Ein kurzer Test via WLAN und Mobilfunk (Vodafone LTE) verlief problemlos. Zwar sorgte schlechter WLAN-Empfang hier und da für Verzögerungen, aber sobald die Internetverbindung des Smartphones stabil war, war es auch das Telefonat. Die Qualität ist dabei vergleichbar mit einem normalen Anruf – trotz der Umleitung via VPN. Beim Telefonieren über LTE gab es nahezu keine Verzögerung und die Sprachqualität war sehr gut. Nur ein minimales Rauschen war zu vernehmen, das aber nicht weiter störte.
Der Datenverbrauch hält sich auch in Grenzen. Ein Testanruf mit rund 1:40 Minuten Länge verbrauchte knapp 4MB – hochgerechnet ergibt das etwa 240MB pro Stunde telefonieren. Anzumerken ist hier noch, dass in meiner FRITZ!Box die Telefonie auf HD-Qualität eingestellt war, ohne diese Option sinkt der Datenverbrauch noch einmal.
Telefonate sind über diesen Weg also problemlos möglich und die Qualität leidet nicht allzu sehr. Wer schon einmal am anderen Ende der Welt angerufen hat, weiß, wie schlimm selbst Festnetz-Verbindungen sein können.
Durchgehende VPN-Verbindung
Am sichersten ist die Verbindung, wenn euer Smartphone eine durchgehende VPN-Verbindung aufbaut. Dies ist allerdings an den meisten Anschlüssen nur umständlich bis gar nicht möglich. Android beherrscht den Always-On Modus, allerdings gibt es dort die Einschränkung, dass keine DynDNS-Adressen wie die MyFRITZ! Adresse verwendet werden darf, sondern immer eine IP benutzt werden muss. Hintergrund ist, dass Google der Ansicht ist, dass der ansonsten nötige DNS-Request die Sicherheit des VPN beeinträchtigt. Tatsächlich ist das auch so, die Risiken sind im Normalfall aber überschaubar, sofern man nicht gezielt angegriffen wird.
Wer zuhause über einen Kabelanschluss z.B. von Kabel Deutschland/Vodafone oder einen reinen IP-Anschluss der Telekom (ohne Splitter, Telefonate per Voice-over-IP) online geht kann den Always-on-Modus aber trotzdem mit geringen Einschränkungen nutzen. In beiden Fällen erfolgt nämlich keine Zwangstrennung der Verbindung – die externe IP bleibt also bestehen, sofern eure FRITZ!Box die Verbindung nicht neu herstellen muss. Bei der Telekom gibt es lediglich ein 180 Tage Limit, nach dieser Zeit wird die IP neu zugewiesen.

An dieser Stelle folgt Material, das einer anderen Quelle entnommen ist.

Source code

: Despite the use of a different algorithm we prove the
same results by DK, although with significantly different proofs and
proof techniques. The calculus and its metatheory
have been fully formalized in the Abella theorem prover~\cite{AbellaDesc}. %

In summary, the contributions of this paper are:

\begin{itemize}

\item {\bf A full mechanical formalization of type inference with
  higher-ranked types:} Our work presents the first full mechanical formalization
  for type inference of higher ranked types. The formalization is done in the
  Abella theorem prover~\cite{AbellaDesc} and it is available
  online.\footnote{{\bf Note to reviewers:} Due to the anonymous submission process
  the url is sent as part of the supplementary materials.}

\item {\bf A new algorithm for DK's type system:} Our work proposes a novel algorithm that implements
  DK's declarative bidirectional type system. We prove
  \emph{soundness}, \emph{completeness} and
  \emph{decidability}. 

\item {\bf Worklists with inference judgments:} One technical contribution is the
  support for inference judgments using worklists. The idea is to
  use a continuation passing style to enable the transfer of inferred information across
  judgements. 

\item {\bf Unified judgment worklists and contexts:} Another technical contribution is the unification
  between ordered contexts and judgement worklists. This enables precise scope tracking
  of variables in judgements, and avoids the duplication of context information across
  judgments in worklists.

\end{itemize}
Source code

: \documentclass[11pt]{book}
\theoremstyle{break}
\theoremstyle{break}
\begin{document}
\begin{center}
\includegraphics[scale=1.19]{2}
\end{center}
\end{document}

Anstelle der MyFRITZ! Adresse könnt ihr unter Android also eure IP-Adresse eintragen. Diese findet ihr direkt auf der Übersichtsseite des FRITZ!Box Menüs.
Zusätzlich müsst ihr beim Anlegen der Verbindung unter Android unter „weitere Optionen“ einen DNS-Server festlegen – z.B. den Google-DNS 8.8.8.8. Habt ihr die Einstellungen gespeichert, könnt ihr diesen VPN unter den erweiterten VPN-Einstellungen eures Smartphones als „durchgehend aktiven VPN“ festlegen. Euer Smartphone wählt sich dann stets in diesen VPN ein – ohne Verbindung zum VPN seid ihr dagegen komplett offline.

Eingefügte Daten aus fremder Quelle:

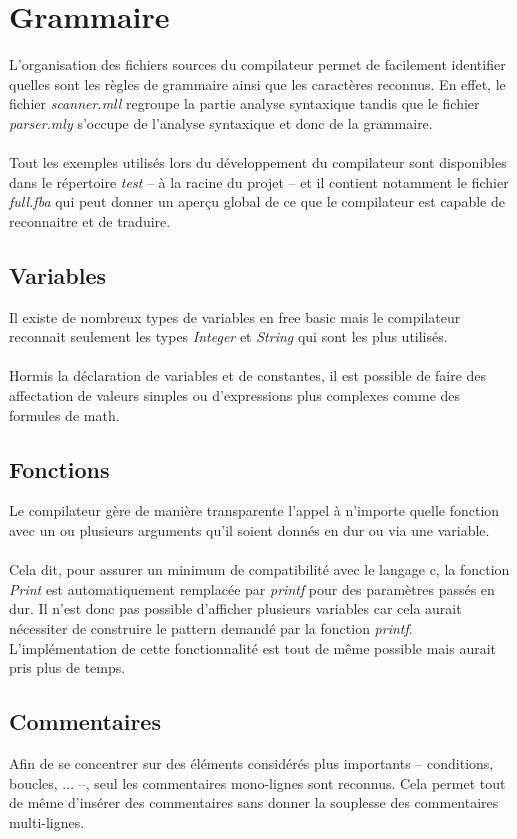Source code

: \documentclass{article}
\begin{document}
\section{Grammaire}
L'organisation des fichiers sources du compilateur permet de facilement identifier quelles sont 
les règles de grammaire ainsi que les caractères reconnus.
En effet, le fichier \emph{scanner.mll} regroupe la partie analyse syntaxique tandis que le fichier 
\emph{parser.mly} s'occupe de l'analyse syntaxique et donc de la grammaire.
\\\\
Tout les exemples utilisés lors du développement du compilateur sont disponibles dans le répertoire 
\emph{test} -- à la racine du projet -- et il contient notamment le fichier \emph{full.fba} qui peut 
donner un aperçu global de ce que le compilateur est capable de reconnaitre et de traduire.

\subsection{Variables}
Il existe de nombreux types de variables en free basic mais le compilateur reconnait seulement les types \emph{Integer}
et \emph{String} qui sont les plus utilisés. 
\\\\
Hormis la déclaration de variables et de constantes, il est possible de faire des affectation de valeurs simples
ou d'expressions plus complexes comme des formules de math.

\subsection{Fonctions}
Le compilateur gère de manière transparente l'appel à n'importe quelle fonction avec un ou plusieurs arguments
qu'il soient donnés en dur ou via une variable.
\\\\
Cela dit, pour assurer un minimum de compatibilité avec le langage c, la fonction \emph{Print} est automatiquement
remplacée par \emph{printf} pour des paramètres passés en dur. Il n'est donc pas possible d'afficher plusieurs 
variables car cela aurait nécessiter de construire le pattern demandé par la fonction \emph{printf}. 
L'implémentation de cette fonctionnalité est tout de même possible mais aurait pris plus de temps.

\subsection{Commentaires}
Afin de se concentrer sur des éléments considérés plus importants -- conditions, boucles, ... --, seul les
commentaires mono-lignes sont reconnus. Cela permet tout de même d'insérer des commentaires sans donner 
la souplesse des commentaires multi-lignes.
\end{document}
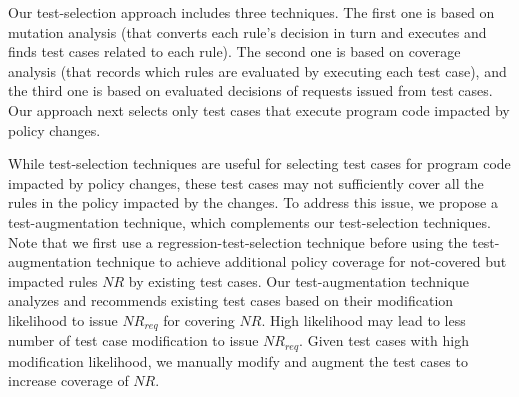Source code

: 
Our test-selection approach includes three techniques.
The first one is based on mutation analysis (that converts each rule's decision in turn and executes 
and finds test cases related to each rule). The second one is based on coverage analysis (that records 
which rules are evaluated by executing each test case), and the third one is based on evaluated 
decisions of requests issued from test cases. Our approach next selects only test cases that execute program code impacted by policy changes.

While test-selection techniques are useful for selecting test cases for program code impacted by policy changes, these test cases may not sufficiently cover all the rules in the policy impacted by the changes.
To address this issue, we propose a test-augmentation technique, which complements our test-selection techniques.
Note that we first use a regression-test-selection technique before using the test-augmentation technique to achieve
additional policy coverage for not-covered but impacted rules $NR$ by existing test cases.
Our test-augmentation technique analyzes and recommends existing test cases
based on their modification likelihood to issue $NR_{req}$ for covering $NR$.
High likelihood may lead to less number of test case modification to issue $NR_{req}$.
Given test cases with high modification likelihood, we manually modify and augment the test cases to increase coverage of $NR$.


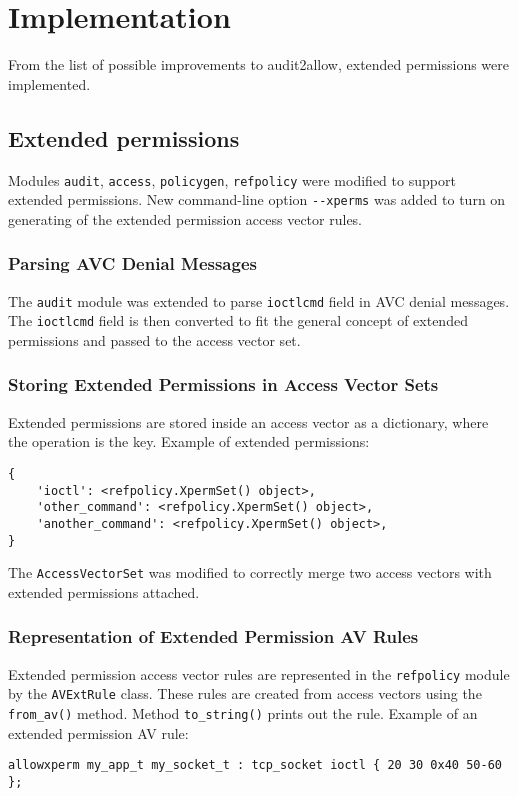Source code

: \chapter{Implementation}
From the list of possible improvements to audit2allow, extended permissions were
implemented.

\section{Extended permissions}
Modules \texttt{audit}, \texttt{access}, \texttt{policygen}, \texttt{refpolicy}
were modified to support extended permissions. New command-line option
\texttt{-{}-xperms} was added to turn on generating of the extended permission
access vector rules.

\subsection{Parsing AVC Denial Messages}
The \texttt{audit} module was extended to parse \texttt{ioctlcmd} field in AVC
denial messages. The \texttt{ioctlcmd} field is then converted to fit the
general concept of extended permissions and passed to the access vector set.

\subsection{Storing Extended Permissions in Access Vector Sets}
Extended permissions are stored inside an access vector as a dictionary, where
the operation is the key. Example of extended permissions:
\begin{lstlisting}
{
    'ioctl': <refpolicy.XpermSet() object>,
    'other_command': <refpolicy.XpermSet() object>,
    'another_command': <refpolicy.XpermSet() object>,
}
\end{lstlisting}
The \texttt{AccessVectorSet} was modified to correctly merge two access vectors
with extended permissions attached.

\subsection{Representation of Extended Permission AV Rules}
Extended permission access vector rules are represented in the
\texttt{refpolicy} module by the \texttt{AVExtRule} class. These rules are
created from access vectors using the \texttt{from\_av()} method. Method
\texttt{to\_string()} prints out the rule. Example of an extended permission AV
rule:
\begin{lstlisting}
allowxperm my_app_t my_socket_t : tcp_socket ioctl { 20 30 0x40 50-60 };
\end{lstlisting}


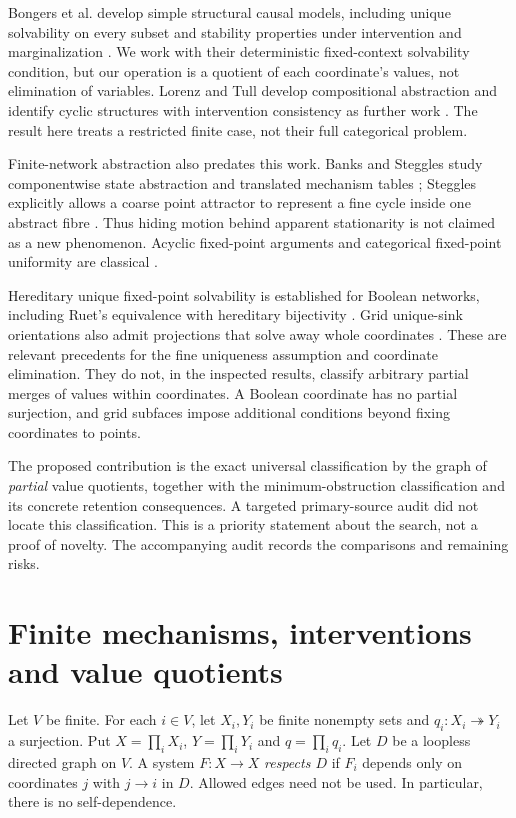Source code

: \documentclass[11pt,a4paper]{article}
\theoremstyle{definition}
\theoremstyle{remark}
\begin{document}
Bongers et al. develop simple structural causal models, including unique solvability on every subset and stability properties under intervention and marginalization \cite{bongers}. We work with their deterministic fixed-context solvability condition, but our operation is a quotient of each coordinate's values, not elimination of variables. Lorenz and Tull develop compositional abstraction and identify cyclic structures with intervention consistency as further work \cite{lorenz-tull}. The result here treats a restricted finite case, not their full categorical problem.

Finite-network abstraction also predates this work. Banks and Steggles study componentwise state abstraction and translated mechanism tables \cite{banks-steggles}; Steggles explicitly allows a coarse point attractor to represent a fine cycle inside one abstract fibre \cite{steggles}. Thus hiding motion behind apparent stationarity is not claimed as a new phenomenon. Acyclic fixed-point arguments and categorical fixed-point uniformity are classical \cite{richard,simpson-plotkin}.

Hereditary unique fixed-point solvability is established for Boolean networks, including Ruet's equivalence with hereditary bijectivity \cite{ruet}. Grid unique-sink orientations also admit projections that solve away whole coordinates \cite{gaertner}. These are relevant precedents for the fine uniqueness assumption and coordinate elimination. They do not, in the inspected results, classify arbitrary partial merges of values within coordinates. A Boolean coordinate has no partial surjection, and grid subfaces impose additional conditions beyond fixing coordinates to points.

The proposed contribution is the exact universal classification by the graph of \emph{partial} value quotients, together with the minimum-obstruction classification and its concrete retention consequences. A targeted primary-source audit did not locate this classification. This is a priority statement about the search, not a proof of novelty. The accompanying audit records the comparisons and remaining risks.

\section{Finite mechanisms, interventions and value quotients}

Let $V$ be finite. For each $i\in V$, let $X_i,Y_i$ be finite nonempty sets and $q_i:X_i\twoheadrightarrow Y_i$ a surjection. Put $X=\prod_iX_i$, $Y=\prod_iY_i$ and $q=\prod_iq_i$. Let $D$ be a loopless directed graph on $V$. A system $F:X\to X$ \emph{respects $D$} if $F_i$ depends only on coordinates $j$ with $j\to i$ in $D$. Allowed edges need not be used. In particular, there is no self-dependence.
\end{document}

Die Screenshots entstanden auf einem Huawei P9 mit Android 6 – bei anderen Geräten können die Menüs daher anders aussehen.
Was, wenn sich die IP ändert? Die FRITZ!Box bietet hierfür einen Push-Service an. Sobald sich die IP ändert, bekommt ihr automatisch eine E-Mail zugeschickt. Der Service ist auch schnell unter System -> Push Service eingerichtet. Da ihr diese E-Mail im zweifel ungesichert empfangen müsst, empfiehlt es sich, ein separates E-Mail-Konto hierfür anzulegen.
Dieser Weg ist natürlich etwas umständlich und bietet letztlich auch wieder eine Schwachstelle, im großen und ganzen ist sie aber dennoch sicherer, als eine manuelle Verbindung.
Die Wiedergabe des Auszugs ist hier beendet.